=== Section Start ===

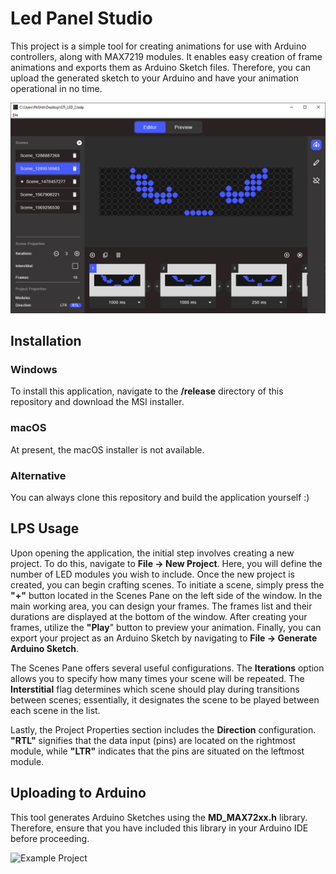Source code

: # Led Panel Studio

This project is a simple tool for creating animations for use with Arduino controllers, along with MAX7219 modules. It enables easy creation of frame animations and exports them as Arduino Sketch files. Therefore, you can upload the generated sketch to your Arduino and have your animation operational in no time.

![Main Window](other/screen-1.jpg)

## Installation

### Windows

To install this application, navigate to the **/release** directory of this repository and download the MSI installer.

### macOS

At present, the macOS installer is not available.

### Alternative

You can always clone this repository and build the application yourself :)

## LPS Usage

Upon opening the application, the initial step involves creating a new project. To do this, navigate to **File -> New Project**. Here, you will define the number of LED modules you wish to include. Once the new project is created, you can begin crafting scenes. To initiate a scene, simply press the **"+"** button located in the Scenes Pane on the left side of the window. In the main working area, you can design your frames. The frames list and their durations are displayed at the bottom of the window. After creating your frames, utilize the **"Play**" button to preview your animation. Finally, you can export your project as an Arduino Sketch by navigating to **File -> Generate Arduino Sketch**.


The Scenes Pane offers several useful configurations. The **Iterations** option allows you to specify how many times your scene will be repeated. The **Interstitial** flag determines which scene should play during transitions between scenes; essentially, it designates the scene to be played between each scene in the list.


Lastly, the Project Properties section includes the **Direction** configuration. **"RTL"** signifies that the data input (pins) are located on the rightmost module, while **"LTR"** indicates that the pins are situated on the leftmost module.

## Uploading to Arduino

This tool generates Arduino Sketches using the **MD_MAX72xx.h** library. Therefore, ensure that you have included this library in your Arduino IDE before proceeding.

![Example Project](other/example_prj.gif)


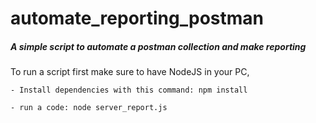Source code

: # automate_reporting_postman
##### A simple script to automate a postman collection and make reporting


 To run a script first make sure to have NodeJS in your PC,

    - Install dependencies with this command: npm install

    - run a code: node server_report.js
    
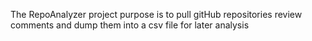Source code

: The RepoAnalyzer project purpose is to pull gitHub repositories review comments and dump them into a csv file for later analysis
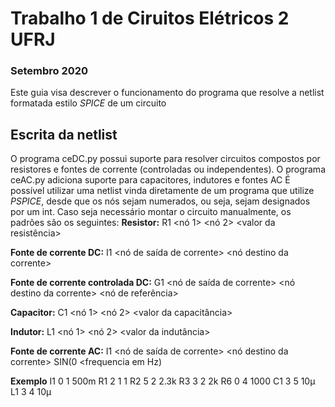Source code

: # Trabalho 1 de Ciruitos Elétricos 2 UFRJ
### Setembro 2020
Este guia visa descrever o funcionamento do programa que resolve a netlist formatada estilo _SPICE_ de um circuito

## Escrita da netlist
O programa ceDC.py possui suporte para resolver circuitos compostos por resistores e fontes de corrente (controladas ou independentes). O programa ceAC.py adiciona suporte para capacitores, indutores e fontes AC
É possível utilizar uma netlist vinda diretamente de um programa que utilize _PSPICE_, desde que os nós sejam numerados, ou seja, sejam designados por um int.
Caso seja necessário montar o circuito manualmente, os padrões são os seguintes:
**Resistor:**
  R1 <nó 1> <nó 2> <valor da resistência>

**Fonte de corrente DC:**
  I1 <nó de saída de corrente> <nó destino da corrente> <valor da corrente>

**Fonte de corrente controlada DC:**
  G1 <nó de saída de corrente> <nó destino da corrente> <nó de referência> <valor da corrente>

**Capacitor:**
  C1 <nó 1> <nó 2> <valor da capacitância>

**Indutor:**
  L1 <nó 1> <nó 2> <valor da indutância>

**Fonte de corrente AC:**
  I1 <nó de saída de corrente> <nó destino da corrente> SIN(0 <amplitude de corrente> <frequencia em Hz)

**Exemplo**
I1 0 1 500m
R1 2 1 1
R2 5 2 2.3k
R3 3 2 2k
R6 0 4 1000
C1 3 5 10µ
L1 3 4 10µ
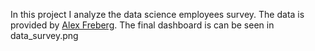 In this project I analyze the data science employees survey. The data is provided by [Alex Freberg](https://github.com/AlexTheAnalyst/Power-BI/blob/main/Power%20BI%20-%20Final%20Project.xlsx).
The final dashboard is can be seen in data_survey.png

=== Section End ===

[WHAT NEEDS TO BE DONE] What is needed is every line from the data above that includes the string "corrente", copied out.

[ANSWER BELOW]
O programa ceDC.py possui suporte para resolver circuitos compostos por resistores e fontes de corrente (controladas ou independentes). O programa ceAC.py adiciona suporte para capacitores, indutores e fontes AC
**Fonte de corrente DC:**
  I1 <nó de saída de corrente> <nó destino da corrente> <valor da corrente>
**Fonte de corrente controlada DC:**
  G1 <nó de saída de corrente> <nó destino da corrente> <nó de referência> <valor da corrente>
**Fonte de corrente AC:**
  I1 <nó de saída de corrente> <nó destino da corrente> SIN(0 <amplitude de corrente> <frequencia em Hz)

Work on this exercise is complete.